The idea, he says, is to rescue these literary masterworks from the prison of hormone-addled high school-age readers. He wants to remove the "shiver of cultural coercion" that often ruins the experience of reading them the first time. "Great books," he declares in the introduction, "derive their greatness by speaking to us at the formative moments of our lives. We probably haven't had enough of those moments as teenagers to see them this way."

The project was inspired in part by such read-these-before-you-die lists as Clifton Fadiman's The Lifetime Reading Plan and Harold Bloom's The Western Canon, earnest tomes that were emblematic of a certain strain of postwar middle-class intellectual striving—"a time when reading great books was considered part of what it meant to live a good American life," Smokler says. But both, he thought, were in need of a digital-age reboot to embrace a more diverse—and more distracted—audience. "I thought, wouldn't it be cool to update this idea for the 21st century? Given how busy we all are, is there some reason to read great books besides being able to bow down before them and say, 'Aren't these great books?'"

So, over a 10-month binge, Smokler resolved to gather up and revisit the most-assigned works of literature, to see what they had to say to his 38-year-old self. In 50 brief essays, Smokler explores how chestnuts like Pride and Prejudice and Candide offer insights into adult emotions—disappointment, regret, nostalgia—that are likely to be lost on adolescents grimly plowing through the pages on the bus to field hockey practice or doodling in the margins during study hall. Until you've logged some years in a cubicle you're probably going to miss the sublime workplace absurdism of Herman Melville's Bartleby, the Scrivener, for example. And as a teen reader, Smokler never caught the current of grief and loss running through The Catcher in the Rye, or the fact that The Great Gatsby was written in the past tense, a eulogy to a Jazz Age that had already vanished when F. Scott Fitzgerald began writing.

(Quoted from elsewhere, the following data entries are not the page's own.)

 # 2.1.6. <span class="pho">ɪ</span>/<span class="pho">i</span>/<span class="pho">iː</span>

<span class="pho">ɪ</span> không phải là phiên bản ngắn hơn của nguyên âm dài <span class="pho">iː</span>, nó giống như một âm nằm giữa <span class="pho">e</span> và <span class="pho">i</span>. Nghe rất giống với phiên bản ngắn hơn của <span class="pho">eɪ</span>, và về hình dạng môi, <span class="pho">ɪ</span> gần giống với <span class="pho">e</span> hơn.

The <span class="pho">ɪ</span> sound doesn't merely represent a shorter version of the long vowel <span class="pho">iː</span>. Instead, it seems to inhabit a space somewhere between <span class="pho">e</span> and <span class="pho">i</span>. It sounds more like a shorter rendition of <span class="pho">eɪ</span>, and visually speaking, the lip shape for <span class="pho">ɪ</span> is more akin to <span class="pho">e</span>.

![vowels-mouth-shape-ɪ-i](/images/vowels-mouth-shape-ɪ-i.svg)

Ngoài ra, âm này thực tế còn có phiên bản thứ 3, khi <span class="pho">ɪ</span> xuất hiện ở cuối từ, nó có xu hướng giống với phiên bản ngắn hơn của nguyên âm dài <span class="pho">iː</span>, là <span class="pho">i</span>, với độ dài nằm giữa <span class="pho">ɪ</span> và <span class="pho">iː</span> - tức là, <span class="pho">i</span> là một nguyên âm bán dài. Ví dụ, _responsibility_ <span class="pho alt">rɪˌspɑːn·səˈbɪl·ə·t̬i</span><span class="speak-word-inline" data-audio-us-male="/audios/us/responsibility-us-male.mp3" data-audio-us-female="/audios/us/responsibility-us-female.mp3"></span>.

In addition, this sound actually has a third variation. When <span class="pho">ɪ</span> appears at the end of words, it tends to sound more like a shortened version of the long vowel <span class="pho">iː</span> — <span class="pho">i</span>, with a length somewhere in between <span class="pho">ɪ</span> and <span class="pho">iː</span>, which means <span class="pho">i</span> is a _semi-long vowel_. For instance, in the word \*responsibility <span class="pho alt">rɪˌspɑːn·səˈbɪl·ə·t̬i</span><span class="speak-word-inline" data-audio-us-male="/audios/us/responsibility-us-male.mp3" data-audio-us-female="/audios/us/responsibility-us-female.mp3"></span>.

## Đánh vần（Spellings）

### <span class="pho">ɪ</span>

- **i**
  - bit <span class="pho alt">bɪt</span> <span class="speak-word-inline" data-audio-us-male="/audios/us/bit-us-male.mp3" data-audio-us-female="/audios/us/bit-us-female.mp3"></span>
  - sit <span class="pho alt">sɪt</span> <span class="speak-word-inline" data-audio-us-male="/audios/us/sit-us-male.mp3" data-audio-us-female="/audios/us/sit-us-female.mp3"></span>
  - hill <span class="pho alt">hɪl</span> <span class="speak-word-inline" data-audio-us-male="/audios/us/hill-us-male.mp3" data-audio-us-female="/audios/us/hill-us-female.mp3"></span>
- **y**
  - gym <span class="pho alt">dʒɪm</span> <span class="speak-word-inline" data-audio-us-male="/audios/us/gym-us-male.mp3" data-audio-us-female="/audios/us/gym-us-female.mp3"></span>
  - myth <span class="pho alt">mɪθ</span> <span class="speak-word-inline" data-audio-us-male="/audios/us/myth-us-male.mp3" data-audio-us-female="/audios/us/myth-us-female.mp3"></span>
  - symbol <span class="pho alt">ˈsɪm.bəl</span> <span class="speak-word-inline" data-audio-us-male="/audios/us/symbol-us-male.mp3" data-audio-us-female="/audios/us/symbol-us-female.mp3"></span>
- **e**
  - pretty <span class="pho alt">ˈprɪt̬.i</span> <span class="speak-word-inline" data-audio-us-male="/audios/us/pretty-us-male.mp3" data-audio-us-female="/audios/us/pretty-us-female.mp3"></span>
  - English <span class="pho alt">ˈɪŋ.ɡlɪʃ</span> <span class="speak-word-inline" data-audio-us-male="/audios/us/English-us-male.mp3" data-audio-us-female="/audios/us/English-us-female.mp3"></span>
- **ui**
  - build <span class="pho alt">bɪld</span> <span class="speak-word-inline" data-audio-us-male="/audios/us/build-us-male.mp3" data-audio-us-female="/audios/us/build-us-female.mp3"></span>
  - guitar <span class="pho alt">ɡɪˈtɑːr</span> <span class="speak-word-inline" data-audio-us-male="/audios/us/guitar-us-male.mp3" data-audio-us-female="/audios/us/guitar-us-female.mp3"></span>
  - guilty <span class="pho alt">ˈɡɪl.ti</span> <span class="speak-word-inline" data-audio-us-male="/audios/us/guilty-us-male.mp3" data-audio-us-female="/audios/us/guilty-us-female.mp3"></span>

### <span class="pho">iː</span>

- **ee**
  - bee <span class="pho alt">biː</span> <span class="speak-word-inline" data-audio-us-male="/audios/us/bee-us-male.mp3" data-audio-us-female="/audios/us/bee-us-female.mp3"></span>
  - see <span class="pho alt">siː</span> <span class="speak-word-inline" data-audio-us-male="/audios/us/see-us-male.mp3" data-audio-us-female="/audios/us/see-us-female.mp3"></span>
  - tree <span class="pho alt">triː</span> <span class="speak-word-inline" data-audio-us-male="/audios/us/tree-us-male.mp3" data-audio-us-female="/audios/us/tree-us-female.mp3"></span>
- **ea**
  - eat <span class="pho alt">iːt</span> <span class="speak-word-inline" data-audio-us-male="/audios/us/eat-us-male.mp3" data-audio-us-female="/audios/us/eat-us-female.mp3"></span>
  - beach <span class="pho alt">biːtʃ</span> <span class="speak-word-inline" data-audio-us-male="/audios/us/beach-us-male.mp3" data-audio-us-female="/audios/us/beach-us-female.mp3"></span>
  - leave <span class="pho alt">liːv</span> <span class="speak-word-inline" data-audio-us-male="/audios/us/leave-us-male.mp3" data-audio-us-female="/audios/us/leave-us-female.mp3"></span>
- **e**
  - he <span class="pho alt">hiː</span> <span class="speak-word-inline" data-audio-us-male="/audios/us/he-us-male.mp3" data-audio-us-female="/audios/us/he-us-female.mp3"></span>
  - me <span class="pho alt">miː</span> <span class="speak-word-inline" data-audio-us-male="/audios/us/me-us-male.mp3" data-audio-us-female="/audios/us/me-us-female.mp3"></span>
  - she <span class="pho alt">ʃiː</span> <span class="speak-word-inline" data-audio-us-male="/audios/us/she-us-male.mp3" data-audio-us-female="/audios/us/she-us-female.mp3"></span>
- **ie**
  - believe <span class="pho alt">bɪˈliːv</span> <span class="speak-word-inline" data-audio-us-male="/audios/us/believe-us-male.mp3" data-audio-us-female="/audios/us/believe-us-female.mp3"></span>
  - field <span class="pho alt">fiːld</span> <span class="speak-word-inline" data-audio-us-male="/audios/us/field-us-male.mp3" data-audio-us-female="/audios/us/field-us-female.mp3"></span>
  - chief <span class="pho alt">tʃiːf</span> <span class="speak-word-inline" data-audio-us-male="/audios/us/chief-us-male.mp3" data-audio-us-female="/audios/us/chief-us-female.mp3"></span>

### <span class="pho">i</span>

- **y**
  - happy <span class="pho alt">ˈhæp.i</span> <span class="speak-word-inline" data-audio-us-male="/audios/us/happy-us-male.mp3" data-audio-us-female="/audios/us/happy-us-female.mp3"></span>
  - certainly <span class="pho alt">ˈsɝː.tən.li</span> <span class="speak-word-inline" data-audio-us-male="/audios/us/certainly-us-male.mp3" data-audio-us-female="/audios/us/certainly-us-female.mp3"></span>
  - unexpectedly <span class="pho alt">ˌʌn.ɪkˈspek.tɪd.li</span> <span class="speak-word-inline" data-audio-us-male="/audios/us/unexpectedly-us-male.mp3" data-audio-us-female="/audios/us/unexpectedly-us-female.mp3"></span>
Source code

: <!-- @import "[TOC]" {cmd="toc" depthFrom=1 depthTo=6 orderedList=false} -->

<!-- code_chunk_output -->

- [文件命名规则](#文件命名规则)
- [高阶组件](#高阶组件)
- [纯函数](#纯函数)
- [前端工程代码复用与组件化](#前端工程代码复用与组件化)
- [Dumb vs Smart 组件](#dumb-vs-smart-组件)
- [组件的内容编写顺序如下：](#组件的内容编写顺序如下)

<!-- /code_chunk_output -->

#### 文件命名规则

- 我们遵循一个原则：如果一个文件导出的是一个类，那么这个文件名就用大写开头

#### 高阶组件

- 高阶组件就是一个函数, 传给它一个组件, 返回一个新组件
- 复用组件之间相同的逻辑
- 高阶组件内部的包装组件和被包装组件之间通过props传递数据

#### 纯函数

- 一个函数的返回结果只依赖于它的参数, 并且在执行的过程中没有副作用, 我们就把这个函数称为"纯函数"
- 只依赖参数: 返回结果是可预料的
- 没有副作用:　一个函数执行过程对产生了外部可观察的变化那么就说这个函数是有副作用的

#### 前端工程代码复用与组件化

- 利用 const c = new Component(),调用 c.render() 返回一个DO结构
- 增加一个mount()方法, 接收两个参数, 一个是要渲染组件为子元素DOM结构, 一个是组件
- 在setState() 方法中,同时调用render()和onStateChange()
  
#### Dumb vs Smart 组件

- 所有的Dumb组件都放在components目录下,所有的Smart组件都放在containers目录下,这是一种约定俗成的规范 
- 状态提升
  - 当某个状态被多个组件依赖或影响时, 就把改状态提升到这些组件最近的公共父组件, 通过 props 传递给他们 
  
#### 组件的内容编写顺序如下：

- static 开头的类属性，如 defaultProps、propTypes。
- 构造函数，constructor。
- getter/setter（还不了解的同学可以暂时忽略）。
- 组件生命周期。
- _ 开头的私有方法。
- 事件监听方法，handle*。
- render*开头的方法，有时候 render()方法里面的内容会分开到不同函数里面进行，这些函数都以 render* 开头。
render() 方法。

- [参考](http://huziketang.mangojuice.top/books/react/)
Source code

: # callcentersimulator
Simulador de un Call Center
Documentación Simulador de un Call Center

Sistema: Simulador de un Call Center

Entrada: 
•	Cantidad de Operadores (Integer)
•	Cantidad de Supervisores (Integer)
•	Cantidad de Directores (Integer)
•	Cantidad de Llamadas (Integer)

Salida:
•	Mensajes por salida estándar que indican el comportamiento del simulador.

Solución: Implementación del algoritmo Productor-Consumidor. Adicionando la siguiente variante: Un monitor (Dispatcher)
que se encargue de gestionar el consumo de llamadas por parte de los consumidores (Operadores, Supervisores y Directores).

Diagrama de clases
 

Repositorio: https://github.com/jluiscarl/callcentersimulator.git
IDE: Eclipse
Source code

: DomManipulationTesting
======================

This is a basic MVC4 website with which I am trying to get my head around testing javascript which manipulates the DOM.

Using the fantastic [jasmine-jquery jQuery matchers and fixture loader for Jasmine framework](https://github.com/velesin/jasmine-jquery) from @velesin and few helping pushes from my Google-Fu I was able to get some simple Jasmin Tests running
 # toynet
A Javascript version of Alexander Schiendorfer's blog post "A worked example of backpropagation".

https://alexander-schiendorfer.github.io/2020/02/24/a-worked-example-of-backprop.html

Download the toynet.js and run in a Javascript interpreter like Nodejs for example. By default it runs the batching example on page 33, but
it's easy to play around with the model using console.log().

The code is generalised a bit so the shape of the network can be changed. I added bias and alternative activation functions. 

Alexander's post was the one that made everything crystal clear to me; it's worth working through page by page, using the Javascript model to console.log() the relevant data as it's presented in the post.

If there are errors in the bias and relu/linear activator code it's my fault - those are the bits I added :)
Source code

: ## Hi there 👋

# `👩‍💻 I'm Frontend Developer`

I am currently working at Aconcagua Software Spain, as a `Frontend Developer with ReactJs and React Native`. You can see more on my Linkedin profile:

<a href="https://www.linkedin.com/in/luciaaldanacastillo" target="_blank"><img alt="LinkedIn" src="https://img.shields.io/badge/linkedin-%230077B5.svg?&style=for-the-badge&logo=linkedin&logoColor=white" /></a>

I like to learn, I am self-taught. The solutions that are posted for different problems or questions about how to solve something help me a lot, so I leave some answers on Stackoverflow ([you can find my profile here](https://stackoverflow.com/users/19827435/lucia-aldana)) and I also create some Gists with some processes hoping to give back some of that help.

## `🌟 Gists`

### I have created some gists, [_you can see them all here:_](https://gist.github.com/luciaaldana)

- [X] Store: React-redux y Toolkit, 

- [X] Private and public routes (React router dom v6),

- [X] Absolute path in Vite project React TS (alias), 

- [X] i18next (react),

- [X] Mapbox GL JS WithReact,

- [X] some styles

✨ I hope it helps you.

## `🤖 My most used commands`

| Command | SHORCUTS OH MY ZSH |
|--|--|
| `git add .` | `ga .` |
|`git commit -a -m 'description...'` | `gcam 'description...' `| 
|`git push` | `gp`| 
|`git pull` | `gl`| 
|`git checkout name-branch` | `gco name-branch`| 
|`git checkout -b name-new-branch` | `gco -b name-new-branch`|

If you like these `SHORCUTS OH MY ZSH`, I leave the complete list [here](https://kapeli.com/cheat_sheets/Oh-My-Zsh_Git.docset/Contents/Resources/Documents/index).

Smokler was a Writing Seminars major at Johns Hopkins, and he later toyed with an academic career in graduate school at the University of Texas. But Practical Classics is more undergraduate bull session than formal criticism; he riffs on comic books and movies, breezes through Wikipedia-aided plot synopses and author bios, and generally comes across as a garrulous study partner, not a literary scholar. "That's not the kind of dialogue I have with my readers," he says. "I like to be the host at the party, not the expert."

To keep the party moving, Smokler followed a few basic rules. He solicited suggestions for titles both older and more recent than those assigned during his own Michigan prep school experience (Class of 1991, Greenhills School) because he didn't want the book to be a "time capsule of the George Bush Sr. years in America." Newer nonfiction writers like David Foster Wallace and Randy Shilts (whose And the Band Played On was a life-changing influence on Smokler as a Johns Hopkins undergrad) join this eccentric canon because he thinks future high schoolers will read them. He also kept it short, so The Crying of Lot 49, but no Gravity's Rainbow. "I just didn't have time to read Middlemarch or Crime and Punishment. I also had to keep my recommendations to books that had to be enjoyable to read. That eliminated a good number of contenders right off the bat."

Only one book seemed to have gained no virtues in the intervening decades: Nathaniel Hawthorne's The Scarlet Letter. Smokler declares it "a fussy, airless, boiled cabbage of a book, light on plot and heavy on community values that were already moldy when Hawthorne wrote about them." Still, he grits his teeth and manages a reluctant endorsement: Read it because it reminds you that, like anything worth doing, the act of reading isn't always fun and easy.

"It's hard to argue that something that's persisted hasn't beaten the odds, so it deserves our attention," he says. "That's a triumph of something."